Title: A new non-Gaussian factor GARCH model
Authors: Patrick Walker - University of Zurich (Switzerland) [presenting]
Marc Paolella - University of Zurich (Switzerland)
Pawel Polak - Columbia University (United States)
Abstract: A new orthogonal factor GARCH model for a multivariate set of skewed, heavy-tailed asset returns is proposed. Conditional returns are modeled by a multivariate generalized hyperbolic (MGHyp) distribution and the covariance matrix specification makes use of the eigendecomposition of principle component analysis (PCA). Due to the mixing structure of the MGHyp distribution, the filtered residuals are Gaussian and common market shocks to asset volatilities, which manifest themselves in leptokurtic tails, are accounted for.

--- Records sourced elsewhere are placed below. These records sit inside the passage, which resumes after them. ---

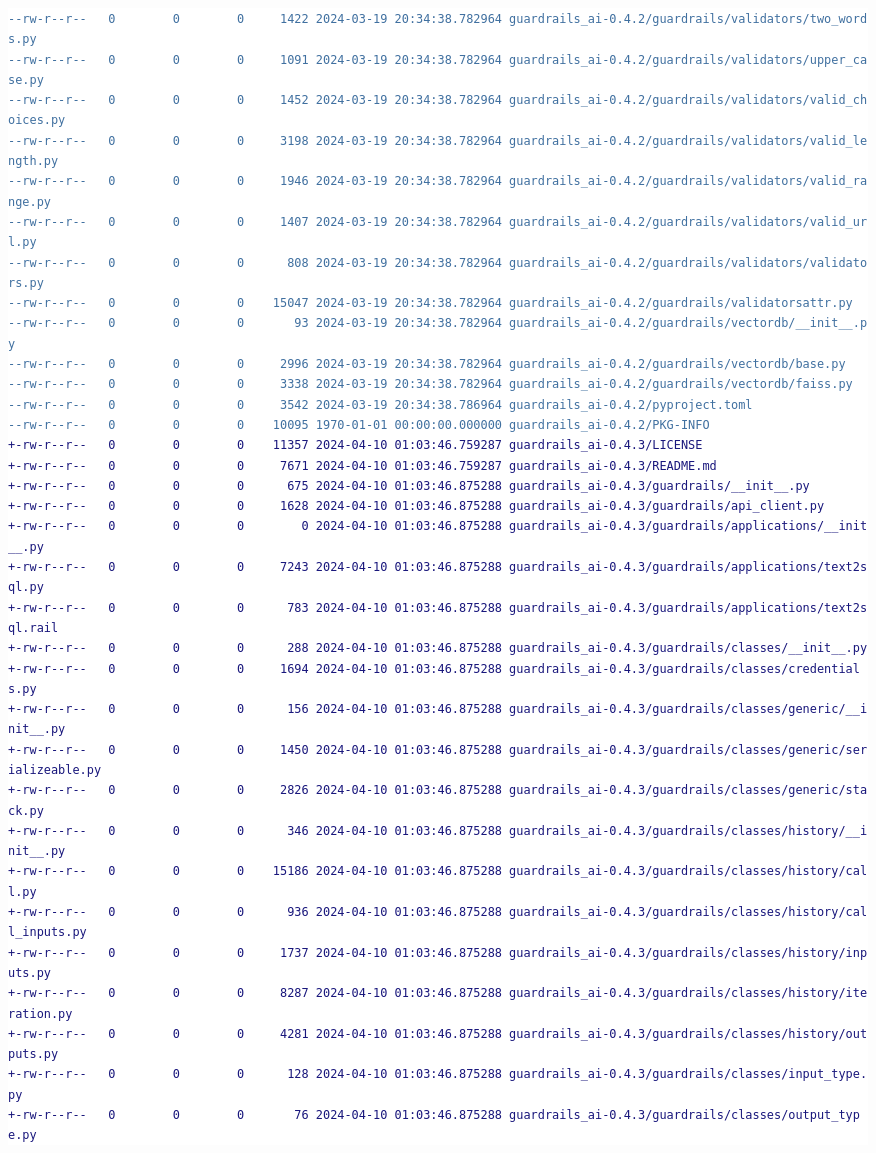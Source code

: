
 ```diff
--rw-r--r--   0        0        0     1422 2024-03-19 20:34:38.782964 guardrails_ai-0.4.2/guardrails/validators/two_words.py
--rw-r--r--   0        0        0     1091 2024-03-19 20:34:38.782964 guardrails_ai-0.4.2/guardrails/validators/upper_case.py
--rw-r--r--   0        0        0     1452 2024-03-19 20:34:38.782964 guardrails_ai-0.4.2/guardrails/validators/valid_choices.py
--rw-r--r--   0        0        0     3198 2024-03-19 20:34:38.782964 guardrails_ai-0.4.2/guardrails/validators/valid_length.py
--rw-r--r--   0        0        0     1946 2024-03-19 20:34:38.782964 guardrails_ai-0.4.2/guardrails/validators/valid_range.py
--rw-r--r--   0        0        0     1407 2024-03-19 20:34:38.782964 guardrails_ai-0.4.2/guardrails/validators/valid_url.py
--rw-r--r--   0        0        0      808 2024-03-19 20:34:38.782964 guardrails_ai-0.4.2/guardrails/validators/validators.py
--rw-r--r--   0        0        0    15047 2024-03-19 20:34:38.782964 guardrails_ai-0.4.2/guardrails/validatorsattr.py
--rw-r--r--   0        0        0       93 2024-03-19 20:34:38.782964 guardrails_ai-0.4.2/guardrails/vectordb/__init__.py
--rw-r--r--   0        0        0     2996 2024-03-19 20:34:38.782964 guardrails_ai-0.4.2/guardrails/vectordb/base.py
--rw-r--r--   0        0        0     3338 2024-03-19 20:34:38.782964 guardrails_ai-0.4.2/guardrails/vectordb/faiss.py
--rw-r--r--   0        0        0     3542 2024-03-19 20:34:38.786964 guardrails_ai-0.4.2/pyproject.toml
--rw-r--r--   0        0        0    10095 1970-01-01 00:00:00.000000 guardrails_ai-0.4.2/PKG-INFO
+-rw-r--r--   0        0        0    11357 2024-04-10 01:03:46.759287 guardrails_ai-0.4.3/LICENSE
+-rw-r--r--   0        0        0     7671 2024-04-10 01:03:46.759287 guardrails_ai-0.4.3/README.md
+-rw-r--r--   0        0        0      675 2024-04-10 01:03:46.875288 guardrails_ai-0.4.3/guardrails/__init__.py
+-rw-r--r--   0        0        0     1628 2024-04-10 01:03:46.875288 guardrails_ai-0.4.3/guardrails/api_client.py
+-rw-r--r--   0        0        0        0 2024-04-10 01:03:46.875288 guardrails_ai-0.4.3/guardrails/applications/__init__.py
+-rw-r--r--   0        0        0     7243 2024-04-10 01:03:46.875288 guardrails_ai-0.4.3/guardrails/applications/text2sql.py
+-rw-r--r--   0        0        0      783 2024-04-10 01:03:46.875288 guardrails_ai-0.4.3/guardrails/applications/text2sql.rail
+-rw-r--r--   0        0        0      288 2024-04-10 01:03:46.875288 guardrails_ai-0.4.3/guardrails/classes/__init__.py
+-rw-r--r--   0        0        0     1694 2024-04-10 01:03:46.875288 guardrails_ai-0.4.3/guardrails/classes/credentials.py
+-rw-r--r--   0        0        0      156 2024-04-10 01:03:46.875288 guardrails_ai-0.4.3/guardrails/classes/generic/__init__.py
+-rw-r--r--   0        0        0     1450 2024-04-10 01:03:46.875288 guardrails_ai-0.4.3/guardrails/classes/generic/serializeable.py
+-rw-r--r--   0        0        0     2826 2024-04-10 01:03:46.875288 guardrails_ai-0.4.3/guardrails/classes/generic/stack.py
+-rw-r--r--   0        0        0      346 2024-04-10 01:03:46.875288 guardrails_ai-0.4.3/guardrails/classes/history/__init__.py
+-rw-r--r--   0        0        0    15186 2024-04-10 01:03:46.875288 guardrails_ai-0.4.3/guardrails/classes/history/call.py
+-rw-r--r--   0        0        0      936 2024-04-10 01:03:46.875288 guardrails_ai-0.4.3/guardrails/classes/history/call_inputs.py
+-rw-r--r--   0        0        0     1737 2024-04-10 01:03:46.875288 guardrails_ai-0.4.3/guardrails/classes/history/inputs.py
+-rw-r--r--   0        0        0     8287 2024-04-10 01:03:46.875288 guardrails_ai-0.4.3/guardrails/classes/history/iteration.py
+-rw-r--r--   0        0        0     4281 2024-04-10 01:03:46.875288 guardrails_ai-0.4.3/guardrails/classes/history/outputs.py
+-rw-r--r--   0        0        0      128 2024-04-10 01:03:46.875288 guardrails_ai-0.4.3/guardrails/classes/input_type.py
+-rw-r--r--   0        0        0       76 2024-04-10 01:03:46.875288 guardrails_ai-0.4.3/guardrails/classes/output_type.py
```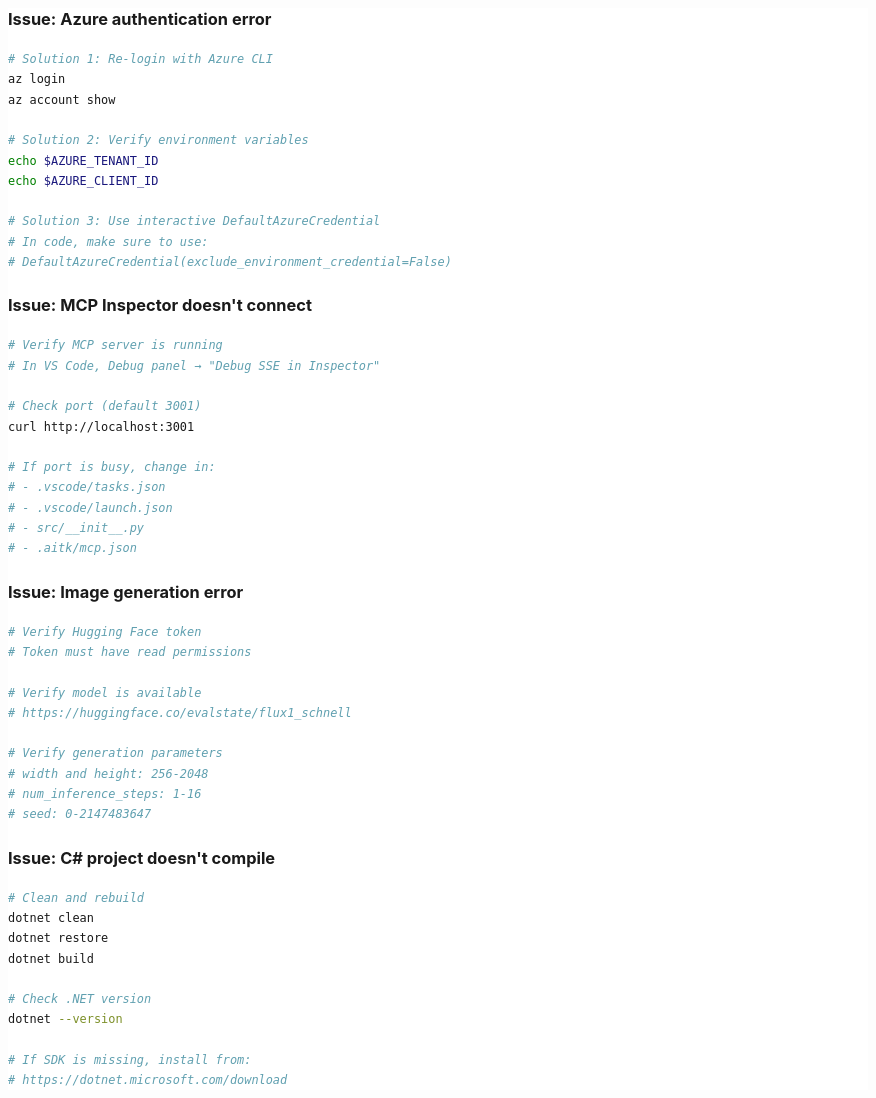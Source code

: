 ### Issue: Azure authentication error

```bash
# Solution 1: Re-login with Azure CLI
az login
az account show

# Solution 2: Verify environment variables
echo $AZURE_TENANT_ID
echo $AZURE_CLIENT_ID

# Solution 3: Use interactive DefaultAzureCredential
# In code, make sure to use:
# DefaultAzureCredential(exclude_environment_credential=False)
```

### Issue: MCP Inspector doesn't connect

```bash
# Verify MCP server is running
# In VS Code, Debug panel → "Debug SSE in Inspector"

# Check port (default 3001)
curl http://localhost:3001

# If port is busy, change in:
# - .vscode/tasks.json
# - .vscode/launch.json
# - src/__init__.py
# - .aitk/mcp.json
```

### Issue: Image generation error

```bash
# Verify Hugging Face token
# Token must have read permissions

# Verify model is available
# https://huggingface.co/evalstate/flux1_schnell

# Verify generation parameters
# width and height: 256-2048
# num_inference_steps: 1-16
# seed: 0-2147483647
```

### Issue: C# project doesn't compile

```bash
# Clean and rebuild
dotnet clean
dotnet restore
dotnet build

# Check .NET version
dotnet --version

# If SDK is missing, install from:
# https://dotnet.microsoft.com/download
```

The leading eigenvalues of the orthogonal decomposition, representing those unobserved statistical factors that explain most of the assets' covariances, are endowed with univariate GARCH dynamics, while the remaining eigenvalues are assumed constant over time in order to preserve invertibility. Joint maximum likelihood estimation of all model parameters is carried out by a fast expectation conditional maximization either (ECME) algorithm. An application to portfolio optimization with daily rebalancing shows the superiority of the new model compared to several benchmark models and the naive diversification strategy. In addition, we observe lower portfolio turnover of our new model compared to multivariate GARCH models with constant conditional correlations (CCC), translating into possibly lower transaction costs.